Amid the heatwave, India's peak power demand met or the highest supply in a day touched the all-time high of 204.65 GW on Thursday.
The India Meteorological Department (IMD) said the spell of heatwave will persist over northwest and central India for the next five days and over east India for the next three days.
"A rise of about two degrees Celsius in the maximum temperature (is) very likely over most parts of northwest India during the next two days," it said.
An orange alert has been issued for Rajasthan, Madhya Pradesh, and the Vidarbha region of Maharashtra for the next four days.
The IMD uses four colour codes for weather warnings. Green means no action needed, yellow refers to watch and stay updated, orange means be prepared while red alert means take action.
According to weather experts, temperatures may even leap to 47 degrees Celsius in parts of northwest India.

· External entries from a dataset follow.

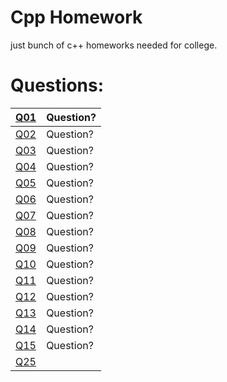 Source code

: # Cpp Homework

just bunch of c++ homeworks needed for college.

# Questions:

| [Q01](./cpp_files/q01.cpp) | Question? | 
| ---------------------------| ----------|
| [Q02](./cpp_files/q02.cpp) | Question? | 
| [Q03](./cpp_files/q03.cpp) | Question? | 
| [Q04](./cpp_files/q04.cpp) | Question? | 
| [Q05](./cpp_files/q05.cpp) | Question? | 
| [Q06](./cpp_files/q06.cpp) | Question? | 
| [Q07](./cpp_files/q07.cpp) | Question? | 
| [Q08](./cpp_files/q08.cpp) | Question? | 
| [Q09](./cpp_files/q09.cpp) | Question? | 
| [Q10](./cpp_files/q10.cpp) | Question? | 
| [Q11](./cpp_files/q11.cpp) | Question? | 
| [Q12](./cpp_files/q12.cpp) | Question? | 
| [Q13](./cpp_files/q13.cpp) | Question? | 
| [Q14](./cpp_files/q14.cpp) | Question? | 
| [Q15](./cpp_files/q15.cpp) | Question? | 
| [Q25](./cpp_files/q25.cpp) |           |
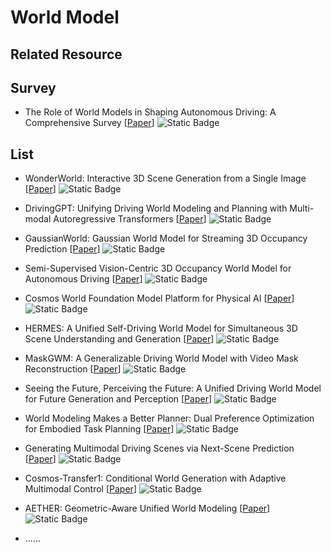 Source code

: # World Model

## Related Resource

## Survey

- The Role of World Models in Shaping Autonomous Driving: A Comprehensive Survey [[Paper](https://arxiv.org/abs/2502.10498)] ![Static Badge](https://img.shields.io/badge/arXiv%202502-red)


## List

- WonderWorld: Interactive 3D Scene Generation from a Single Image [[Paper](https://arxiv.org/abs/2406.09394)] ![Static Badge](https://img.shields.io/badge/arXiv%202406-red)

- DrivingGPT: Unifying Driving World Modeling and Planning with Multi-modal Autoregressive Transformers [[Paper](https://arxiv.org/abs/2412.18607)] ![Static Badge](https://img.shields.io/badge/arXiv%202412-red)

- GaussianWorld: Gaussian World Model for Streaming 3D Occupancy Prediction [[Paper](https://arxiv.org/abs/2412.10373)] ![Static Badge](https://img.shields.io/badge/arXiv%202412-red)

- Semi-Supervised Vision-Centric 3D Occupancy World Model for Autonomous Driving [[Paper](https://arxiv.org/abs/2502.07309)] ![Static Badge](https://img.shields.io/badge/ICLR%202025-red)

- Cosmos World Foundation Model Platform for Physical AI [[Paper](https://arxiv.org/abs/2501.03575)] ![Static Badge](https://img.shields.io/badge/arXiv%202501-red)

- HERMES: A Unified Self-Driving World Model for Simultaneous 3D Scene Understanding and Generation [[Paper](https://arxiv.org/abs/2501.14729)] ![Static Badge](https://img.shields.io/badge/arXiv%202501-red)

- MaskGWM: A Generalizable Driving World Model with Video Mask Reconstruction [[Paper](https://arxiv.org/abs/2502.11663)] ![Static Badge](https://img.shields.io/badge/arXiv%202502-red)

- Seeing the Future, Perceiving the Future: A Unified Driving World Model for Future Generation and Perception [[Paper](https://arxiv.org/abs/2503.13587)] ![Static Badge](https://img.shields.io/badge/arXiv%202503-red)

- World Modeling Makes a Better Planner: Dual Preference Optimization for Embodied Task Planning [[Paper](https://arxiv.org/abs/2503.10480)] ![Static Badge](https://img.shields.io/badge/arXiv%202503-red)

- Generating Multimodal Driving Scenes via Next-Scene Prediction [[Paper](https://arxiv.org/abs/2503.14945)] ![Static Badge](https://img.shields.io/badge/arXiv%202503-red)

- Cosmos-Transfer1: Conditional World Generation with Adaptive Multimodal Control [[Paper](https://arxiv.org/abs/2503.14492)] ![Static Badge](https://img.shields.io/badge/arXiv%202503-red)

- AETHER: Geometric-Aware Unified World Modeling [[Paper](https://arxiv.org/abs/2503.18945)] ![Static Badge](https://img.shields.io/badge/arXiv%202503-red)


- ......
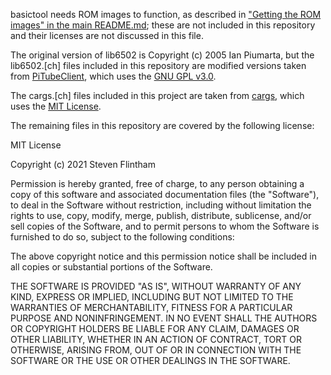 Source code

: basictool needs ROM images to function, as described in ["Getting the ROM images" in the main README.md](README.md#getting-the-rom-images); these are not included in this repository and their licenses are not discussed in this file.

The original version of lib6502 is Copyright (c) 2005 Ian Piumarta, but the lib6502.[ch] files included in this repository are modified versions taken from [PiTubeClient](https://github.com/hoglet67/PiTubeClient), which uses the [GNU GPL v3.0](https://github.com/hoglet67/PiTubeClient/blob/master/LICENSE).

The cargs.[ch] files included in this project are taken from [cargs](https://github.com/likle/cargs), which uses the [MIT License](https://github.com/likle/cargs/blob/master/LICENSE.md).

The remaining files in this repository are covered by the following license:

MIT License

Copyright (c) 2021 Steven Flintham

Permission is hereby granted, free of charge, to any person obtaining a copy
of this software and associated documentation files (the "Software"), to deal
in the Software without restriction, including without limitation the rights
to use, copy, modify, merge, publish, distribute, sublicense, and/or sell
copies of the Software, and to permit persons to whom the Software is
furnished to do so, subject to the following conditions:

The above copyright notice and this permission notice shall be included in all
copies or substantial portions of the Software.

THE SOFTWARE IS PROVIDED "AS IS", WITHOUT WARRANTY OF ANY KIND, EXPRESS OR
IMPLIED, INCLUDING BUT NOT LIMITED TO THE WARRANTIES OF MERCHANTABILITY,
FITNESS FOR A PARTICULAR PURPOSE AND NONINFRINGEMENT. IN NO EVENT SHALL THE
AUTHORS OR COPYRIGHT HOLDERS BE LIABLE FOR ANY CLAIM, DAMAGES OR OTHER
LIABILITY, WHETHER IN AN ACTION OF CONTRACT, TORT OR OTHERWISE, ARISING FROM,
OUT OF OR IN CONNECTION WITH THE SOFTWARE OR THE USE OR OTHER DEALINGS IN THE
SOFTWARE.
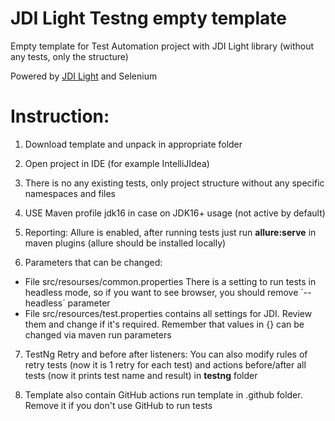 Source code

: # JDI Light Testng empty template
Empty template for Test Automation project with JDI Light library (without any tests, only the structure)

Powered by [JDI Light](https://github.com/jdi-testing/jdi-light) and Selenium

# Instruction:
1. Download template and unpack in appropriate folder

2. Open project in IDE (for example IntelliJIdea)

3. There is no any existing tests, only project structure without any specific namespaces and files

4. USE Maven profile jdk16 in case on JDK16+ usage (not active by default)

5. Reporting: Allure is enabled, after running tests just run **allure:serve** in maven plugins (allure should be installed locally)

6. Parameters that can be changed:
- File src/resourses/common.properties There is a setting to run tests in headless mode, so if you want to see browser, you should remove ´--headless´ parameter
- File src/resources/test.properties contains all settings for JDI. Review them and change if it's required. Remember that values in {} can be changed via maven run parameters

7. TestNg Retry and before after listeners: You can also modify rules of retry tests (now it is 1 retry for each test)
   and actions before/after all tests (now it prints test name and result) in **testng** folder

8. Template also contain GitHub actions run template in .github folder. Remove it if you don't use GitHub to run tests
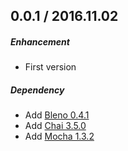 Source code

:  ## 0.0.1 / 2016.11.02

##### Enhancement
 - First version

##### Dependency
- Add [Bleno 0.4.1](https://github.com/sandeepmistry/bleno/releases)
- Add [Chai 3.5.0](https://github.com/chaijs/chai/releases)
- Add [Mocha 1.3.2](https://github.com/mochajs/mocha/blob/master/CHANGELOG.md) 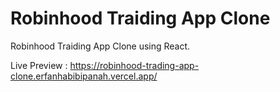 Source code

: # Robinhood Traiding App Clone

Robinhood Traiding App Clone using React.

Live Preview : https://robinhood-trading-app-clone.erfanhabibipanah.vercel.app/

"A maximum temperature of 45 degrees Celsius is normal at places like Rajasthan's Churu, Barmer, Bikaner, and Sri Ganganagar, but 45-46 degrees Celsius in the plains of north India by April-end is quite unusual," independent meteorologist Navdeep Dahiya said.
The IMD said the heatwave could lead to "moderate" health concerns for vulnerable people such as infants, the elderly and people with chronic diseases.

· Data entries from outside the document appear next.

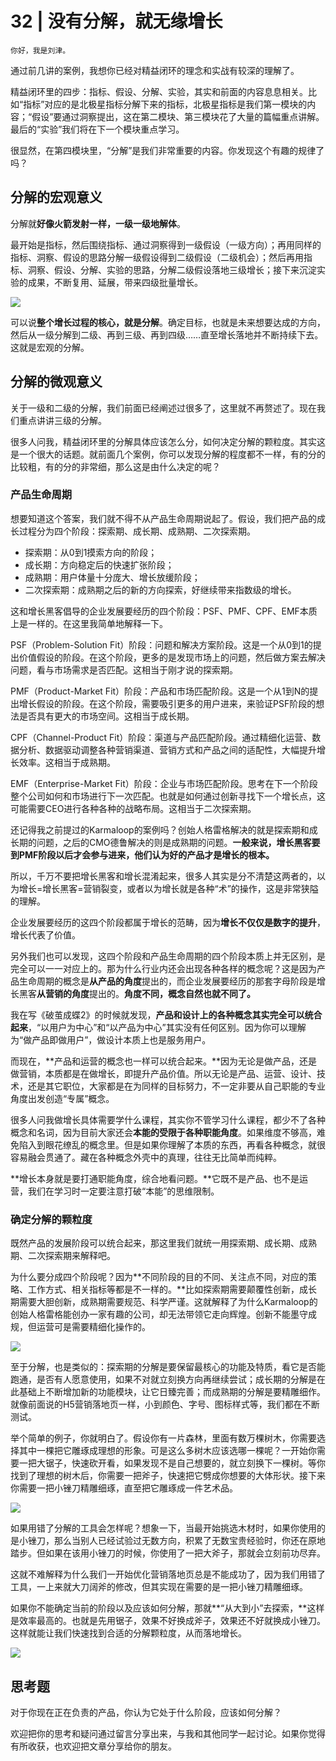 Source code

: # 32 | 没有分解，就无缘增长

    你好，我是刘津。

通过前几讲的案例，我想你已经对精益闭环的理念和实战有较深的理解了。

精益闭环里的四步：指标、假设、分解、实验，其实和前面的内容息息相关。比如“指标”对应的是北极星指标分解下来的指标，北极星指标是我们第一模块的内容；“假设”要通过洞察提出，这在第二模块、第三模块花了大量的篇幅重点讲解。最后的“实验”我们将在下一个模块重点学习。

很显然，在第四模块里，“分解”是我们非常重要的内容。你发现这个有趣的规律了吗？

## 分解的宏观意义

分解就**好像火箭发射一样，一级一级地解体**。

最开始是指标，然后围绕指标、通过洞察得到一级假设（一级方向）；再用同样的指标、洞察、假设的思路分解一级假设得到二级假设（二级机会）；然后再用指标、洞察、假设、分解、实验的思路，分解二级假设落地三级增长；接下来沉淀实验的成果，不断复用、延展，带来四级批量增长。

![](https://static001.geekbang.org/resource/image/96/a9/9677beafad7c7e6a4672caa9cff0aca9.png)

可以说**整个增长过程的核心，就是分解**。确定目标，也就是未来想要达成的方向，然后从一级分解到二级、再到三级、再到四级……直至增长落地并不断持续下去。这就是宏观的分解。

## 分解的微观意义

关于一级和二级的分解，我们前面已经阐述过很多了，这里就不再赘述了。现在我们重点讲讲三级的分解。

很多人问我，精益闭环里的分解具体应该怎么分，如何决定分解的颗粒度。其实这是一个很大的话题。就前面几个案例，你可以发现分解的程度都不一样，有的分的比较粗，有的分的非常细，那么这是由什么决定的呢？

### 产品生命周期

想要知道这个答案，我们就不得不从产品生命周期说起了。假设，我们把产品的成长过程分为四个阶段：探索期、成长期、成熟期、二次探索期。

*   探索期：从0到1摸索方向的阶段；
*   成长期：方向稳定后的快速扩张阶段；
*   成熟期：用户体量十分庞大、增长放缓阶段；
*   二次探索期：成熟期之后的新的方向探索，好继续带来指数级的增长。

这和增长黑客倡导的企业发展要经历的四个阶段：PSF、PMF、CPF、EMF本质上是一样的。在这里我简单地解释一下。

PSF（Problem-Solution Fit）阶段：问题和解决方案阶段。这是一个从0到1的提出价值假设的阶段。在这个阶段，更多的是发现市场上的问题，然后做方案去解决问题，看与市场需求是否匹配。这相当于刚才说的探索期。

PMF（Product-Market Fit）阶段：产品和市场匹配阶段。这是一个从1到N的提出增长假设的阶段。在这个阶段，需要吸引更多的用户进来，来验证PSF阶段的想法是否具有更大的市场空间。这相当于成长期。

CPF（Channel-Product Fit）阶段：渠道与产品匹配阶段。通过精细化运营、数据分析、数据驱动调整各种营销渠道、营销方式和产品之间的适配性，大幅提升增长效率。这相当于成熟期。

EMF（Enterprise-Market Fit）阶段：企业与市场匹配阶段。思考在下一个阶段整个公司如何和市场进行下一次匹配。也就是如何通过创新寻找下一个增长点，这可能需要CEO进行各种各种的战略布局。这相当于二次探索期。

还记得我之前提过的Karmaloop的案例吗？创始人格雷格解决的就是探索期和成长期的问题，之后的CMO德鲁解决的则是成熟期的问题。**一般来说，增长黑客要到PMF阶段以后才会参与进来，他们认为好的产品才是增长的根本。**

所以，千万不要把增长黑客和增长混淆起来，很多人其实是分不清楚这两者的，以为增长=增长黑客=营销裂变，或者以为增长就是各种“术”的操作，这是非常狭隘的理解。

企业发展要经历的这四个阶段都属于增长的范畴，因为**增长不仅仅是数字的提升**，增长代表了价值。

另外我们也可以发现，这四个阶段和产品生命周期的四个阶段本质上并无区别，是完全可以一一对应上的。那为什么行业内还会出现各种各样的概念呢？这是因为产品生命周期的概念是**从产品的角度**提出的，而企业发展要经历的那套字母阶段是增长黑客**从营销的角度**提出的。**角度不同，概念自然也就不同了。**

我在写《破茧成蝶2》的时候就发现，**产品和设计上的各种概念其实完全可以统合起来**，“以用户为中心”和“以产品为中心”其实没有任何区别。因为你可以理解为“做产品即做用户”，做设计本质上也是服务用户。

而现在，**产品和运营的概念也一样可以统合起来。**因为无论是做产品，还是做营销，本质都是在做增长，即提升产品价值。所以无论是产品、运营、设计、技术，还是其它职位，大家都是在为同样的目标努力，不一定非要从自己职能的专业角度出发创造“专属”概念。

很多人问我做增长具体需要学什么课程，其实你不管学习什么课程，都少不了各种概念和名词，因为目前大家还会**本能的受限于各种职能角度**。如果维度不够高，难免陷入到眼花缭乱的概念里。但是如果你理解了本质的东西，再看各种概念，就很容易融会贯通了。藏在各种概念外壳中的真理，往往无比简单而纯粹。

**增长本身就是要打通职能角度，综合地看问题。**它既不是产品、也不是运营，我们在学习时一定要注意打破“本能”的思维限制。

### 确定分解的颗粒度

既然产品的发展阶段可以统合起来，那这里我们就统一用探索期、成长期、成熟期、二次探索期来解释吧。

为什么要分成四个阶段呢？因为**不同阶段的目的不同、关注点不同，对应的策略、工作方式、相关指标等都是不一样的。**比如探索期需要颠覆性创新，成长期需要大胆创新，成熟期需要规范、科学严谨。这就解释了为什么Karmaloop的创始人格雷格能创办一家有趣的公司，却无法带领它走向辉煌。创新不能墨守成规，但运营可是需要精细化操作的。

![](https://static001.geekbang.org/resource/image/04/30/043c4979e729bfda3c74bbd07cec6b30.png)

至于分解，也是类似的：探索期的分解是要保留最核心的功能及特质，看它是否能跑通，是否有人愿意使用，如果不对就立刻换方向再继续尝试；成长期的分解是在此基础上不断增加新的功能模块，让它日臻完善；而成熟期的分解是要精雕细作。就像前面说的H5营销落地页一样，小到颜色、字号、图标样式等，我们都在不断测试。

举个简单的例子，你就明白了。假设你有一片森林，里面有数万棵树木，你需要选择其中一棵把它雕琢成理想的形象。可是这么多树木应该选哪一棵呢？一开始你需要一把大锯子，快速砍开看，如果发现不是自己想要的，就立刻换下一棵树。等你找到了理想的树木后，你需要一把斧子，快速把它劈成你想要的大体形状。接下来你需要一把小锉刀精雕细琢，直至把它雕琢成一件艺术品。

![](https://static001.geekbang.org/resource/image/d6/a7/d6b7267da99c6491382b214f2b77cda7.png)

如果用错了分解的工具会怎样呢？想象一下，当最开始挑选木材时，如果你使用的是小锉刀，那么当别人已经试验过无数方向，积累了无数宝贵经验时，你还在原地踏步。但如果在该用小锉刀的时候，你使用了一把大斧子，那就会立刻前功尽弃。

这就不难解释为什么我们一开始优化营销落地页总是不能成功了，因为我们用错了工具，一上来就大刀阔斧的修改，但其实现在需要的是一把小锉刀精雕细琢。

如果你不能确定当前的阶段以及应该如何分解，那就**“从大到小”去探索，**这样是效率最高的。也就是先用锯子，效果不好换成斧子，效果还不好就换成小锉刀。这样就能让我们快速找到合适的分解颗粒度，从而落地增长。

![](https://static001.geekbang.org/resource/image/92/59/92abdcc38ced1818e502e060962c1959.png)

## 思考题

对于你现在正在负责的产品，你认为它处于什么阶段，应该如何分解？

欢迎把你的思考和疑问通过留言分享出来，与我和其他同学一起讨论。如果你觉得有所收获，也欢迎把文章分享给你的朋友。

"Hence people should avoid heat exposure, wear lightweight and light-coloured cotton clothes and cover the head with a hat or umbrella," it said.
There is an increased likelihood of symptoms of heat illness in people who are either exposed to the sun for a prolonged period or doing heavy work, an IMD advisory read.
A heatwave is declared when the maximum temperature is over 40 degrees Celsius and at least 4.5 notches above normal. A severe heatwave is declared if the departure from normal temperature is more than 6.4 notches, according to the IMD.
Based on absolute recorded temperatures, a heatwave is declared when an area logs a maximum temperature of 45 degrees Celsius.
A severe heatwave is declared if the maximum temperature crosses the 47-degree mark.
Dileep Mavalankar, the director of the Indian Institute of Public Health Gandhinagar (IIPHG), said, "People need to watch out for IMD advisories, stay indoors, keep themselves hydrated and rush to the nearest health centre if they feel moderate signs of heat-related illness."
"There's a special need to monitor the old and vulnerable just like we did during the COVID-19 waves as they can develop heat strokes even when sitting at home," he said.
Mr. Mavalankar said that cities should monitor all-cause mortality data daily along with that of hospital admissions and ambulance calls to compare it with the last five years of data to get a real indication of heat stress on mortality.
Early heatwaves have a higher rate of mortality since adaptation and preparedness is low during March and April, he said.
Large parts of India have been recording higher than normal temperatures since the last week of March, with weather experts attributing it to the absence of periodic light rainfall and thundershowers, typical for this time of the year, due to the lack of active western disturbances.
Northwest India saw at least four western disturbances in March and April, but they were not strong enough to cause a significant change in weather, said Mahesh Palawat, Vice President (Meteorology and Climate Change), Skymet, a private weather forecasting agency.
The region did not see any significant pre-monsoon activity from March 1 to April 20 which compounded the severity of successive heatwave spells, he said, adding it had a ripple effect on central India, too.
Vidarbha in Maharashtra and west Rajasthan have consistently reported maximum temperatures in the range of 40 degrees Celsius to 45 degrees Celsius for the past two months.
India saw its warmest March since the IMD began keeping records 122 years ago amid a 71% rain deficit.
Having recorded three prolonged heatwave spells, it could be one of the hottest April in the history of the country, Dahiya said.